In one example, the line(s) are bitline(s) extending vertically above a semiconductor substrate as discussed above for FIG. 13. As an example, 512 memory cell sets are coupled to the line(s). The output currents from each of the 512 sets are collected on the line(s), and then one or more total current magnitudes are digitized to provide one or more digital values (e.g., first and second bits of a signed result from the summation of multiplication outputs).


In one example, the memory device includes one or more digitizers. The digitizer(s) provides a signed result based on summing the output currents from each of the 512 sets.

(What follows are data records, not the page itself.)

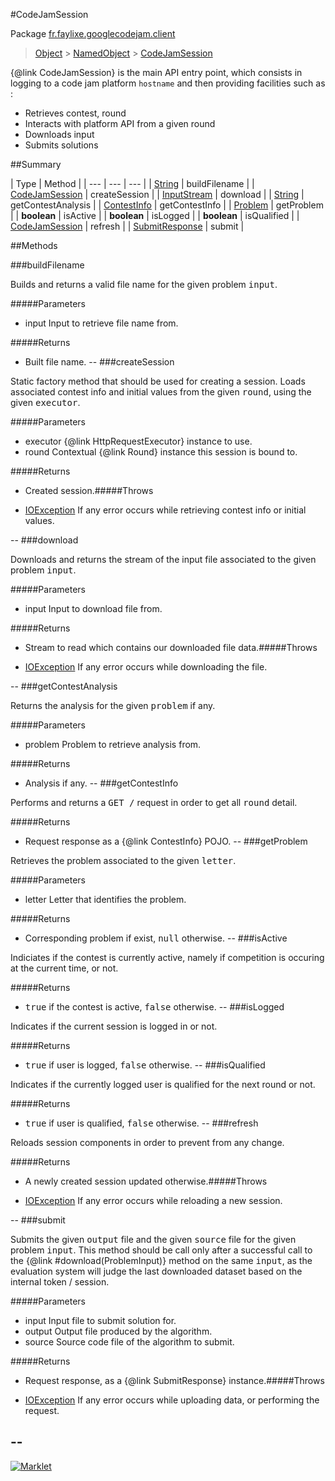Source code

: #CodeJamSession

Package [fr.faylixe.googlecodejam.client](README.md)<br>
> [Object](../../../java/lang/Object.md) > [NamedObject](/common/NamedObject.md) > [CodeJamSession](CodeJamSession.md)

{@link CodeJamSession} is the main API entry point, which consists
 in logging to a code jam platform ``hostname`` and then providing
 facilities such as :
 <br>
 * Retrieves contest, round
 * Interacts with platform API from a given round
 * Downloads input
 * Submits solutions

##Summary


| Type | Method |
| --- | --- | --- |
| [String](../../../java/lang/String.md) | buildFilename |
| [CodeJamSession](CodeJamSession.md) | createSession |
| [InputStream](../../../java/io/InputStream.md) | download |
| [String](../../../java/lang/String.md) | getContestAnalysis |
| [ContestInfo](/webservice/ContestInfo.md) | getContestInfo |
| [Problem](/webservice/Problem.md) | getProblem |
| **boolean** | isActive |
| **boolean** | isLogged |
| **boolean** | isQualified |
| [CodeJamSession](CodeJamSession.md) | refresh |
| [SubmitResponse](/webservice/SubmitResponse.md) | submit |

##Methods

###buildFilename


<p>Builds and returns a valid file name
 for the given problem <tt>input</tt>.</p>
#####Parameters


* input Input to retrieve file name from.

#####Returns


* Built file name.
--
###createSession


<p>Static factory method that should be used for creating a session.
 Loads associated contest info and initial values from the given
 <tt>round</tt>, using the given <tt>executor</tt>.</p>
#####Parameters


* executor {@link HttpRequestExecutor} instance to use.
* round Contextual {@link Round} instance this session is bound to.

#####Returns


* Created session.#####Throws

* [IOException](../../../java/io/IOException.md) If any error occurs while retrieving contest info or initial values.

--
###download


<p>Downloads and returns the stream of the
 input file associated to the given problem
 <tt>input</tt>.</p>
#####Parameters


* input Input to download file from.

#####Returns


* Stream to read which contains our downloaded file data.#####Throws

* [IOException](../../../java/io/IOException.md) If any error occurs while downloading the file.

--
###getContestAnalysis


<p>Returns the analysis for the given
 <tt>problem</tt> if any.</p>
#####Parameters


* problem Problem to retrieve analysis from.

#####Returns


* Analysis if any.
--
###getContestInfo


<p>Performs and returns a <tt>GET /</tt> request
 in order to get all <tt>round</tt> detail.</p>
#####Returns


* Request response as a {@link ContestInfo} POJO.
--
###getProblem


<p>Retrieves the problem associated
 to the given <tt>letter</tt>.</p>
#####Parameters


* letter Letter that identifies the problem.

#####Returns


* Corresponding problem if exist, <tt>null</tt> otherwise.
--
###isActive


<p>Indiciates if the contest is currently active,
 namely if competition is occuring at the current
 time, or not.</p>
#####Returns


* <tt>true</tt> if the contest is active, <tt>false</tt> otherwise.
--
###isLogged


<p>Indicates if the current session is logged in or not.</p>
#####Returns


* <tt>true</tt> if user is logged, <tt>false</tt> otherwise.
--
###isQualified


<p>Indicates if the currently logged user is qualified
 for the next round or not.</p>
#####Returns


* <tt>true</tt> if user is qualified, <tt>false</tt> otherwise.
--
###refresh


<p>Reloads session components in order to prevent from any change.</p>
#####Returns


* A newly created session updated otherwise.#####Throws

* [IOException](../../../java/io/IOException.md) If any error occurs while reloading a new session.

--
###submit


<p>Submits the given <tt>output</tt> file and the
 given <tt>source</tt> file for the given problem
 <tt>input</tt>. This method should be call only
 after a successful call to the {@link #download(ProblemInput)}
 method on the same <tt>input</tt>, as the evaluation
 system will judge the last downloaded dataset
 based on the internal token / session.</p>
#####Parameters


* input Input file to submit solution for.
* output Output file produced by the algorithm.
* source Source code file of the algorithm to submit.

#####Returns


* Request response, as a {@link SubmitResponse} instance.#####Throws

* [IOException](../../../java/io/IOException.md) If any error occurs while uploading data, or performing the request.

--
---
[![Marklet](https://img.shields.io/badge/Generated%20by-Marklet-green.svg)](https://github.com/Faylixe/marklet)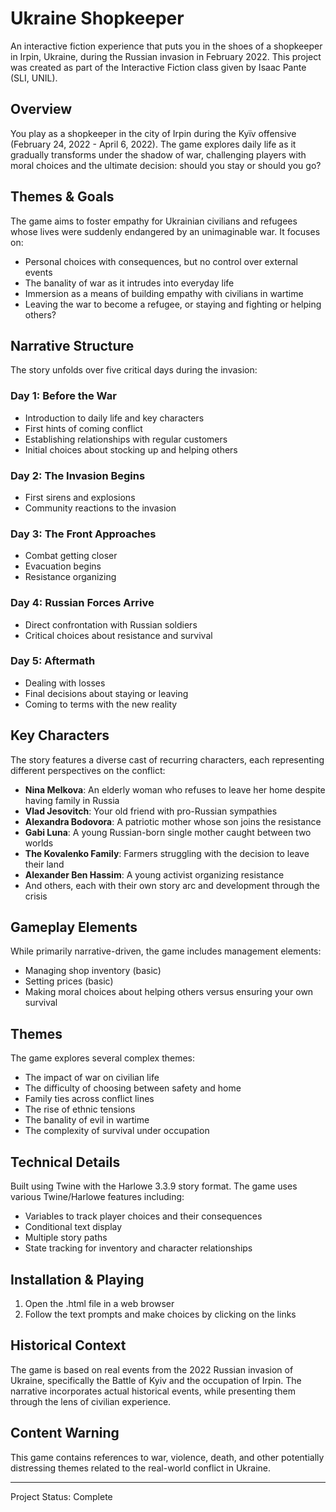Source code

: # Ukraine Shopkeeper

An interactive fiction experience that puts you in the shoes of a shopkeeper in Irpin, Ukraine, during the Russian invasion in February 2022. This project was created as part of the Interactive Fiction class given by Isaac Pante (SLI, UNIL).

## Overview

You play as a shopkeeper in the city of Irpin during the Kyïv offensive (February 24, 2022 - April 6, 2022). The game explores daily life as it gradually transforms under the shadow of war, challenging players with moral choices and the ultimate decision: should you stay or should you go?

## Themes & Goals

The game aims to foster empathy for Ukrainian civilians and refugees whose lives were suddenly endangered by an unimaginable war. It focuses on:

- Personal choices with consequences, but no control over external events
- The banality of war as it intrudes into everyday life
- Immersion as a means of building empathy with civilians in wartime
- Leaving the war to become a refugee, or staying and fighting or helping others?

## Narrative Structure

The story unfolds over five critical days during the invasion:

### Day 1: Before the War
- Introduction to daily life and key characters
- First hints of coming conflict
- Establishing relationships with regular customers
- Initial choices about stocking up and helping others

### Day 2: The Invasion Begins
- First sirens and explosions
- Community reactions to the invasion

### Day 3: The Front Approaches
- Combat getting closer
- Evacuation begins
- Resistance organizing

### Day 4: Russian Forces Arrive
- Direct confrontation with Russian soldiers
- Critical choices about resistance and survival

### Day 5: Aftermath
- Dealing with losses
- Final decisions about staying or leaving
- Coming to terms with the new reality

## Key Characters

The story features a diverse cast of recurring characters, each representing different perspectives on the conflict:

- **Nina Melkova**: An elderly woman who refuses to leave her home despite having family in Russia
- **Vlad Jesovitch**: Your old friend with pro-Russian sympathies
- **Alexandra Bodovora**: A patriotic mother whose son joins the resistance
- **Gabi Luna**: A young Russian-born single mother caught between two worlds
- **The Kovalenko Family**: Farmers struggling with the decision to leave their land
- **Alexander Ben Hassim**: A young activist organizing resistance
- And others, each with their own story arc and development through the crisis

## Gameplay Elements

While primarily narrative-driven, the game includes management elements:
- Managing shop inventory (basic)
- Setting prices (basic)
- Making moral choices about helping others versus ensuring your own survival


## Themes

The game explores several complex themes:
- The impact of war on civilian life
- The difficulty of choosing between safety and home
- Family ties across conflict lines
- The rise of ethnic tensions
- The banality of evil in wartime
- The complexity of survival under occupation

## Technical Details

Built using Twine with the Harlowe 3.3.9 story format. The game uses various Twine/Harlowe features including:
- Variables to track player choices and their consequences
- Conditional text display
- Multiple story paths
- State tracking for inventory and character relationships

## Installation & Playing

1. Open the .html file in a web browser
2. Follow the text prompts and make choices by clicking on the links


## Historical Context

The game is based on real events from the 2022 Russian invasion of Ukraine, specifically the Battle of Kyiv and the occupation of Irpin. The narrative incorporates actual historical events, while presenting them through the lens of civilian experience.

## Content Warning

This game contains references to war, violence, death, and other potentially distressing themes related to the real-world conflict in Ukraine.

---

Project Status: Complete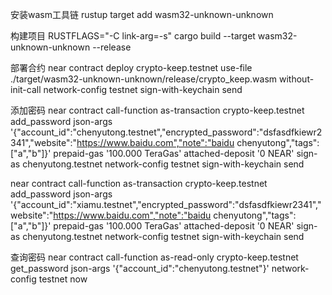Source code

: 安装wasm工具链
rustup target add wasm32-unknown-unknown

构建项目
RUSTFLAGS="-C link-arg=-s" cargo build --target wasm32-unknown-unknown --release

部署合约
near contract deploy crypto-keep.testnet use-file ./target/wasm32-unknown-unknown/release/crypto_keep.wasm   without-init-call network-config testnet sign-with-keychain send


添加密码
near contract call-function as-transaction crypto-keep.testnet add_password json-args  '{"account_id":"chenyutong.testnet","encrypted_password":"dsfasdfkiewr2341","website":"https://www.baidu.com","note":"baidu chenyutong","tags":["a","b"]}'  prepaid-gas '100.000 TeraGas' attached-deposit '0 NEAR' sign-as chenyutong.testnet network-config testnet sign-with-keychain send

near contract call-function as-transaction crypto-keep.testnet add_password json-args  '{"account_id":"xiamu.testnet","encrypted_password":"dsfasdfkiewr2341","website":"https://www.baidu.com","note":"baidu chenyutong","tags":["a","b"]}'  prepaid-gas '100.000 TeraGas' attached-deposit '0 NEAR' sign-as chenyutong.testnet network-config testnet sign-with-keychain send 

查询密码
near contract call-function as-read-only crypto-keep.testnet get_password  json-args '{"account_id":"chenyutong.testnet"}'  network-config testnet now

In one embodiment, a memory device implements summation of outputs of signed 1-bit to 1-bit multiplications. Each bit of the results of a column of signed 1-bit to 1-bit multiplications is summed via connecting the output currents to respective first and second lines. In one example, each bit is one of the 2 bits (e.g., 0, 1 for multiplication of +1×−1) of a result in the table below, which was described for a four-cell set implementation above.


















Signed Weight
−1
0
+1









2-Bit Stored
01, 10
00, 00
10, 01



Signed Input






−1 (01)
1, 0
0, 0
0, 1



 0 (00)
0, 0
0, 0
0, 0



+1 (10)
0, 1
0, 0
1, 0










A first digital count (e.g., an integer) of the current on the first line is summed for the first bit as the multiple of a predetermined current (e.g., as described above) representing 1. A second digital count of the current on the second line is summed for the second bit as the multiple of the predetermined current. The first and second digital counts are, for example, outputs from a digitizer(s).


The magnitude of the first and second counts can be reduced by the smaller one of the two counts to cancel out an equal number of representations of 1 and −1 in the items being summed up. After this magnitude reduction, the sign of the summation is represented by the position of the zero (e.g., negative if in the first bit, positive if in the second bit). The magnitude of the result is represented by the non-zero count (e.g., either in the first bit or in the second bit).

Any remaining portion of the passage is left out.